Четвёртый прыжок с кульбитом и портфелем
Шрифт:
– Понятно, - зеленые стрелы Нина прятала, опустив взгляд долу.
Зная королеву, я догадывался о ее ближайших планах - сейчас она примеривалась, бак бы половчей свернуть парню шею.
Тем временем гость разливался соловьем:
– Ты сидишь, ничего не делаешь, деньги сами капают в карман. Ты тоже довольна, - убежденный собственными аргументами. Мага ухмыльнулся.
– Хорошие конфетки, говоришь...
– протянула Нина тусклым голосом.
– Хорошие, еще никто не жаловался.
В этот момент Нина нажала на паузу.
–
– дожевав соленый огурец, она взялась за банан.
– Сама себе удивляюсь, как тогда от греха удержалась.
– Женщины бывают такие непредсказуемые, - выдал я очередную сентенцию, не сомневаясь в способности Нины оторвать кому-нибудь голову.
– А уж беременные женщины... Но тут ты права, в своем доме убивать врага - карму портить. Тебе это не надо.

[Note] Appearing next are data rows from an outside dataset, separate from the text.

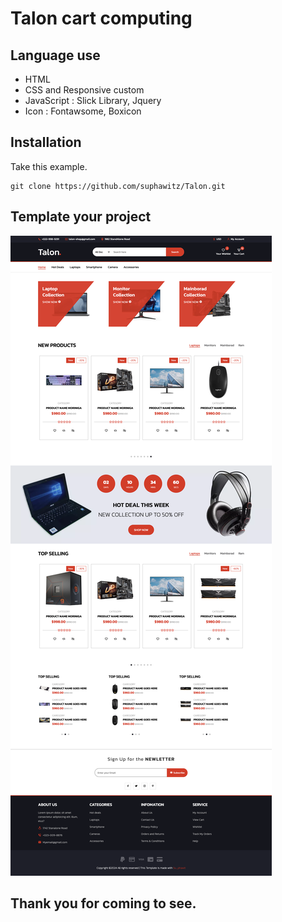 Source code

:
# Talon cart computing

## Language use

 - HTML
 - CSS and Responsive custom
 - JavaScript : Slick Library, Jquery
 - Icon : Fontawsome, Boxicon
 
## Installation

Take this example.
```git
git clone https://github.com/suphawitz/Talon.git
```

## Template your project
![enter image description here](assets/images/z-fullpage.png)


## Thank you for coming to see.
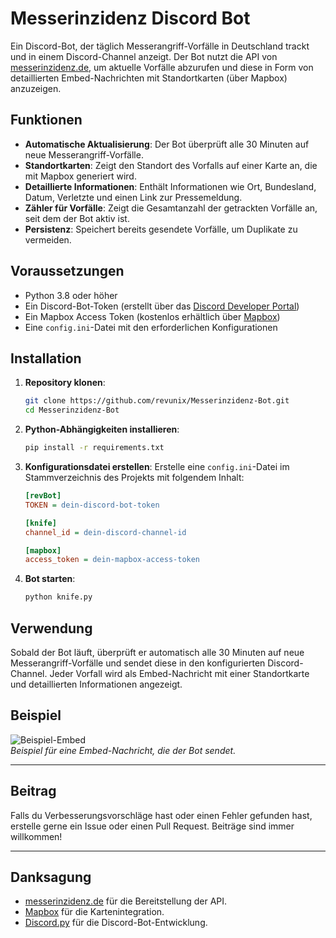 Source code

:# Messerinzidenz Discord Bot

Ein Discord-Bot, der täglich Messerangriff-Vorfälle in Deutschland trackt und in einem Discord-Channel anzeigt. Der Bot nutzt die API von [messerinzidenz.de](https://messerinzidenz.de), um aktuelle Vorfälle abzurufen und diese in Form von detaillierten Embed-Nachrichten mit Standortkarten (über Mapbox) anzuzeigen.

## Funktionen

- **Automatische Aktualisierung**: Der Bot überprüft alle 30 Minuten auf neue Messerangriff-Vorfälle.
- **Standortkarten**: Zeigt den Standort des Vorfalls auf einer Karte an, die mit Mapbox generiert wird.
- **Detaillierte Informationen**: Enthält Informationen wie Ort, Bundesland, Datum, Verletzte und einen Link zur Pressemeldung.
- **Zähler für Vorfälle**: Zeigt die Gesamtanzahl der getrackten Vorfälle an, seit dem der Bot aktiv ist.
- **Persistenz**: Speichert bereits gesendete Vorfälle, um Duplikate zu vermeiden.

## Voraussetzungen

- Python 3.8 oder höher
- Ein Discord-Bot-Token (erstellt über das [Discord Developer Portal](https://discord.com/developers/applications))
- Ein Mapbox Access Token (kostenlos erhältlich über [Mapbox](https://www.mapbox.com/))
- Eine `config.ini`-Datei mit den erforderlichen Konfigurationen

## Installation

1. **Repository klonen**:
   ```bash
   git clone https://github.com/revunix/Messerinzidenz-Bot.git
   cd Messerinzidenz-Bot
   ```

2. **Python-Abhängigkeiten installieren**:
   ```bash
   pip install -r requirements.txt
   ```

3. **Konfigurationsdatei erstellen**:
   Erstelle eine `config.ini`-Datei im Stammverzeichnis des Projekts mit folgendem Inhalt:
   ```ini
   [revBot]
   TOKEN = dein-discord-bot-token

   [knife]
   channel_id = dein-discord-channel-id

   [mapbox]
   access_token = dein-mapbox-access-token
   ```

4. **Bot starten**:
   ```bash
   python knife.py
   ```

## Verwendung

Sobald der Bot läuft, überprüft er automatisch alle 30 Minuten auf neue Messerangriff-Vorfälle und sendet diese in den konfigurierten Discord-Channel. Jeder Vorfall wird als Embed-Nachricht mit einer Standortkarte und detaillierten Informationen angezeigt.

## Beispiel

![Beispiel-Embed](https://i.imgur.com/rbfVL08.png)  
*Beispiel für eine Embed-Nachricht, die der Bot sendet.*

---

## Beitrag

Falls du Verbesserungsvorschläge hast oder einen Fehler gefunden hast, erstelle gerne ein Issue oder einen Pull Request. Beiträge sind immer willkommen!

---

## Danksagung

- [messerinzidenz.de](https://messerinzidenz.de) für die Bereitstellung der API.
- [Mapbox](https://www.mapbox.com/) für die Kartenintegration.
- [Discord.py](https://discordpy.readthedocs.io/) für die Discord-Bot-Entwicklung.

Хрустя очередным огурцом, моя королева сверкнула зелеными глазищами:
– Полный пипец, как говорят сейчас дети. В моем клубе мне предлагают торговлю наркотиками! Совершенно открыто. Вот чего мне не надо, Тоша. И не боится же, скотина... В вашем мире это нормально?
Я промолчал, разглядывая застывшее на экране лицо визитера. Щеки у него горели нездоровым красным цветом. Явный гипертоник. А судя по носу, еще и алкаш. От мысли, что Нюся с Аленой могут здесь покушать «конфеток», меня передернуло.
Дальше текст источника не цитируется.